LaTex macros hidden here --

$\newcommand{\xhat}{\hat{x}}$
$\newcommand{\xmin}{x_{min}}$
$\newcommand{\xmax}{x_{max}}$
$\newcommand{\cinvkl}{C_{kl}^{-1}}$

### 1. Fisher Matrix Forecast, linear fit

Suppose you have 20 (x,y) data points generated from a linear relation y = $\theta_1 + \theta_2 x$ with x uniformly distributed in the range $5 < x < 20$ and independent Gaussian errors on y with standard deviation $\sigma = 1$. 

#### a. What is the Fisher matrix?

$$ 
F_{ij} = \left< \frac{\partial^2 ln L}{\partial\theta_i \partial\theta_j} \right> ?
$$
Express your answer in terms of $\sigma$ and $x$. 

#### Answer


#### b) What is the inverse of the Fisher matrix? 

Express your answer in terms of the $\sigma$, $x$, and the minimum and maximum value $x_{min}$ and $x_{max}$. _Hint:_ The expectation value is $<x> = (x_{max} + x_{min})/2.$

#### Answer 


#### c) If both the intercept $\theta_1$ and the slope $\theta_2$ are to be estimated by fitting the data, what are the expected errors on $\theta_1$ and $\theta_2$?

Use your results from b) to compute numerical values for $\Delta \theta_1$ and $\Delta \theta_2$.

#### Answer



#### d) If the slope $\theta_2$ is known and you only need to solve for $\theta_1$, what is the expected error? 

#### Answer 



#### e) How does the expected slope error change if N = 6 instead of N = 20? How does the expect slope error change if xmax = 15 instead of xmax = 20?

#### Answer



### 2. MCMC parameters of a linear fit

The repository includes the data files:
- line.n20.s12.dat
- line.n20.s17.dat
- line.n20.s0.dat
- line.n6.s0.dat
  
These files have (x, y, σ) data points, with σ = 1 in all cases and x evenly spaced in the range 5 – 20. They were generated by the David's program linedata.py (also included), which you should look at to check that you understand what it is doing. For the two files labeled ‘s0.dat’ the points have been forced to lie exactly on the prescribed line. 

This notebook includes the function rundmc(), which reads a data file in this format and generates an MCMC for the intercept and slope (θ1, θ2) of a linear fit.
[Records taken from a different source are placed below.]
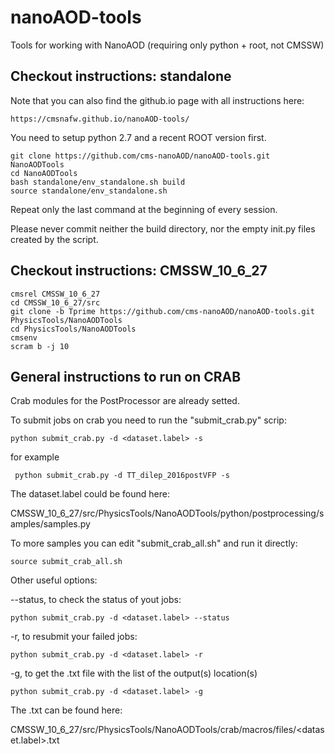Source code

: # nanoAOD-tools
Tools for working with NanoAOD (requiring only python + root, not CMSSW)

## Checkout instructions: standalone

Note that you can also find the github.io page with all instructions here:

    https://cmsnafw.github.io/nanoAOD-tools/

You need to setup python 2.7 and a recent ROOT version first.

    git clone https://github.com/cms-nanoAOD/nanoAOD-tools.git NanoAODTools
    cd NanoAODTools
    bash standalone/env_standalone.sh build
    source standalone/env_standalone.sh

Repeat only the last command at the beginning of every session.

Please never commit neither the build directory, nor the empty init.py files created by the script.

## Checkout instructions: CMSSW_10_6_27

    cmsrel CMSSW_10_6_27
    cd CMSSW_10_6_27/src
    git clone -b Tprime https://github.com/cms-nanoAOD/nanoAOD-tools.git PhysicsTools/NanoAODTools
    cd PhysicsTools/NanoAODTools
    cmsenv
    scram b -j 10

## General instructions to run on CRAB

Crab modules for the PostProcessor are already setted.

To submit jobs on crab you need to run the "submit_crab.py" scrip:
    
    python submit_crab.py -d <dataset.label> -s

for example
    
     python submit_crab.py -d TT_dilep_2016postVFP -s
     
The dataset.label could be found here:

CMSSW_10_6_27/src/PhysicsTools/NanoAODTools/python/postprocessing/samples/samples.py

To more samples you can edit "submit_crab_all.sh" and run it directly:

    source submit_crab_all.sh

Other useful options:

--status, to check the status of yout jobs:
    
    python submit_crab.py -d <dataset.label> --status

-r, to resubmit your failed jobs:

    python submit_crab.py -d <dataset.label> -r
    
-g, to get the .txt file with the list of the output(s) location(s)

    python submit_crab.py -d <dataset.label> -g

The .txt can be found here:

CMSSW_10_6_27/src/PhysicsTools/NanoAODTools/crab/macros/files/<dataset.label>.txt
You can either use this code or refer to it and write your own. Note that the probability is proportional to exp(-$\chi^2$/2), and you do not have to compute the constant of proportionality because you only need ratios of probabilities for your MCMC.

In [4]:
filenames = ['line.n20.s12.dat', 'line.n20.s17.dat', 'line.n20.s0.dat', 'line.n6.s0.dat']

data1 = ascii.read(filenames[0])
data2 = ascii.read(filenames[1])
data3 = ascii.read(filenames[2])
data4 = ascii.read(filenames[3])

#### a)	For the first two files, compute the best-fit slope and intercept using the formulas we have discussed in class (and are given in Numerical Recipes).

In [5]:
### Answer 


#### b) Generate an MCMC chain for the first 3 files (with N=20). Plot (theta1, theta2) for each and compare the marginal distributions of (theta1, theta2) to the Gaussian distributions with the erorrs you predicted from Part 1. 

#### Answer


#### c) Plot instead the distribution of ($\theta_1 + 12.5 \theta_2, \theta_2$).  Comment on the result. Relate your interpretation of this result to the Fisher matrix (think particularly about the moments that enter there). 

#### Answer 


#### d) Repeat b) for line.n6.s0.dat

#### Answer


### 3. A Third Parameter

Suppose that with the same (N = 20) data you allow a third parameter with a quadratic term, $y = \theta_1 + \theta_2 x + \theta_3 x^2$. For the fiducial model being assumed for the forecast, you adopt $\theta_3 = 0$, but you allow it to be free in the fit. 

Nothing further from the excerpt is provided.